Work required: The lines to copy are those in the listing below that contain the word "issues".

== Exercise materials

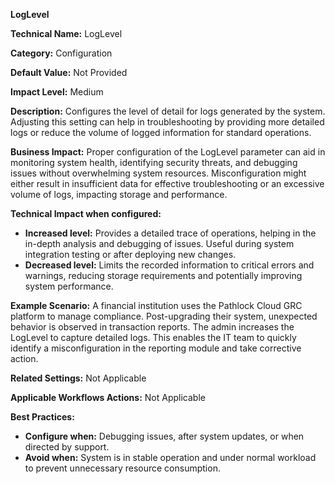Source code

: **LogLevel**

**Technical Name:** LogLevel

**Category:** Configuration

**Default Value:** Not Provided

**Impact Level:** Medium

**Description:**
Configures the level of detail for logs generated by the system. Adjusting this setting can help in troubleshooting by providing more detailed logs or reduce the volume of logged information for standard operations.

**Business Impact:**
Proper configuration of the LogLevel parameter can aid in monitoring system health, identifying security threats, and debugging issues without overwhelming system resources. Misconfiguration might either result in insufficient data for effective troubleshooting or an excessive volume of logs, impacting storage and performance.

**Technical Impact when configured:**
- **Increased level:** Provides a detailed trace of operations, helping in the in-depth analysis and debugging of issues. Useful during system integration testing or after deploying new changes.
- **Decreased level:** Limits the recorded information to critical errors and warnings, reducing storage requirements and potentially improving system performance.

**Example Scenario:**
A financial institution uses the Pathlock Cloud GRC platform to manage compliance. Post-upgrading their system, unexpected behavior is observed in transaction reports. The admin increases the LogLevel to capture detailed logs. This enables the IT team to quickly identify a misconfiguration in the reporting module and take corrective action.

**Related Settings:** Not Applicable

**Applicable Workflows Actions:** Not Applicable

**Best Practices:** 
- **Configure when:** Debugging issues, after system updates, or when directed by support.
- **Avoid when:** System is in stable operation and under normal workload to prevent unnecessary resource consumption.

====

Answer to this problem:
Proper configuration of the LogLevel parameter can aid in monitoring system health, identifying security threats, and debugging issues without overwhelming system resources. Misconfiguration might either result in insufficient data for effective troubleshooting or an excessive volume of logs, impacting storage and performance.
- **Increased level:** Provides a detailed trace of operations, helping in the in-depth analysis and debugging of issues. Useful during system integration testing or after deploying new changes.
- **Configure when:** Debugging issues, after system updates, or when directed by support.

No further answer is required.